А впрочем, кто знает, как повернулась судьба Полуэктова. «Грядущего нам ведать не дано, и слава Богу, слава Богу, слава…» Верно, верно, Боже, как верно… Дмитрий вдруг остановился, потому что резко заломило простреленную ногу. Именно в тот день, когда развернулась вся эта интрига с Полуэктовым, он был ранен, и раздробленная, с трудом заживленная кость порой давала о себе знать, да так, что искры из глаз сыпались. Очень странно, однако сильнее всего ныла она не к дождю или снегу (такое бывало, само собой, Дмитрий уже привык), а после сильных переживаний. То есть несчастная кость каким-то образом была напрямую связана с сердцем, вот какая штука! Это Дмитрию казалось забавным и невероятным, однако факты вещь упрямая, как сказал известный большевистский лидер. Вот сейчас, стоило только задуматься о такой банальности, как то, что нам не дано ведать грядущего…
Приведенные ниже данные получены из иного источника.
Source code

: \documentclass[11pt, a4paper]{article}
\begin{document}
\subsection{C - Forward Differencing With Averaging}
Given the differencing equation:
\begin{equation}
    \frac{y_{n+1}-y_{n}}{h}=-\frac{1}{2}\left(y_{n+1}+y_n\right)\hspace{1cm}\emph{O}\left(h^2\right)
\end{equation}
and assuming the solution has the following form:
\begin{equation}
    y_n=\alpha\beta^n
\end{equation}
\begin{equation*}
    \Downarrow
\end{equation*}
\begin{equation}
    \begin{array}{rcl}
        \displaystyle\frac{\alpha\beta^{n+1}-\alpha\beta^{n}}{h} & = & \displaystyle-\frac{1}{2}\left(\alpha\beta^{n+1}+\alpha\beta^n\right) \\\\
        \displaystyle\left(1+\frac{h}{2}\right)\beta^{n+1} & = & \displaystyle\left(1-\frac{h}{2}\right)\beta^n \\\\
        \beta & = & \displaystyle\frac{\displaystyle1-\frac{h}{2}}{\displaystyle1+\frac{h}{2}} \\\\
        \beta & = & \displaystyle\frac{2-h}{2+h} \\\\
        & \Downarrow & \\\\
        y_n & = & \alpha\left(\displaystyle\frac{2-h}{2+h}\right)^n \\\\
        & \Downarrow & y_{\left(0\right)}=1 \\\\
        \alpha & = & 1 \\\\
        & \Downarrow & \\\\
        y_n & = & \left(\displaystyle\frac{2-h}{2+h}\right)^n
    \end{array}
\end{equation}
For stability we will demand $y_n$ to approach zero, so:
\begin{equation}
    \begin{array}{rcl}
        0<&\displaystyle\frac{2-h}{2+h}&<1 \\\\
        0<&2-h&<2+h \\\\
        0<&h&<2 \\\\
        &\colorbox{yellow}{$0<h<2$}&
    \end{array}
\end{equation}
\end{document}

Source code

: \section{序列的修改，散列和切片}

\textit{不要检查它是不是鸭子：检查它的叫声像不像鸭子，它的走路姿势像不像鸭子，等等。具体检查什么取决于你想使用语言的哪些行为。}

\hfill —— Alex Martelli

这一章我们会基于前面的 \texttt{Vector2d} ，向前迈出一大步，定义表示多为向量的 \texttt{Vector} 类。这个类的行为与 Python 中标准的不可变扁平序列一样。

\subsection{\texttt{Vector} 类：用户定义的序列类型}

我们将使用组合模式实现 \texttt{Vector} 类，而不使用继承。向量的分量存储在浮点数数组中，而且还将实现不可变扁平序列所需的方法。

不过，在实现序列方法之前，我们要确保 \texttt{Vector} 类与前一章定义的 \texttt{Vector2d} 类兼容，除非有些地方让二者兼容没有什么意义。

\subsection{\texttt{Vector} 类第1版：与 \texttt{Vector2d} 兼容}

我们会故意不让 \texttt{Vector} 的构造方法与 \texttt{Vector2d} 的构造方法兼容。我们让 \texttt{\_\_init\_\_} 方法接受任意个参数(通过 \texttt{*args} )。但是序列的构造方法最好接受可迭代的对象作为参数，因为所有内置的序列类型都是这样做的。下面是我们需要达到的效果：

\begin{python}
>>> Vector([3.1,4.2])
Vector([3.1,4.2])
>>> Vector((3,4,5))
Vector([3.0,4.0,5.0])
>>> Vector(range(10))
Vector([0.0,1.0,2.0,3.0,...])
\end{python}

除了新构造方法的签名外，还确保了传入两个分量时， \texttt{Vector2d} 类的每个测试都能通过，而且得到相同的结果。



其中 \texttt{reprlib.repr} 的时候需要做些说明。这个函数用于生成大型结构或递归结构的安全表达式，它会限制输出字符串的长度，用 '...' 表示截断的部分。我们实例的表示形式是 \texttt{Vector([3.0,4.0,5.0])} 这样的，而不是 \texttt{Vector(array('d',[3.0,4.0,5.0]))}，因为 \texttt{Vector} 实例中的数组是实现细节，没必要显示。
Да, банальность разрывала ему сердце!
Боже мой, тогда, в двадцать четвертом, после того, как Таня ворвалась в его номер и схватила за руку, в которой он сжимал револьвер, Дмитрию казалось, что он получил отпущение всех грехов и помилование накануне смертной казни своей души, а главное – награду, которой не заслуживал. Однако он не ведал грядущего. С тех пор минуло тринадцать лет, и то, что казалось – да и было! – духовным возрождением, теперь мягко, плавно, незаметно перетекло в свою противоположность. Свободный полет обернулся путами на крыльях, легкий, стремительный бег – оковами на ногах, восторг – угрюмостью и разочарованием… Нет, не в милой, доброй, бесконечно преданной жене разочарованием, а в себе – как в муже самоотверженной женщины.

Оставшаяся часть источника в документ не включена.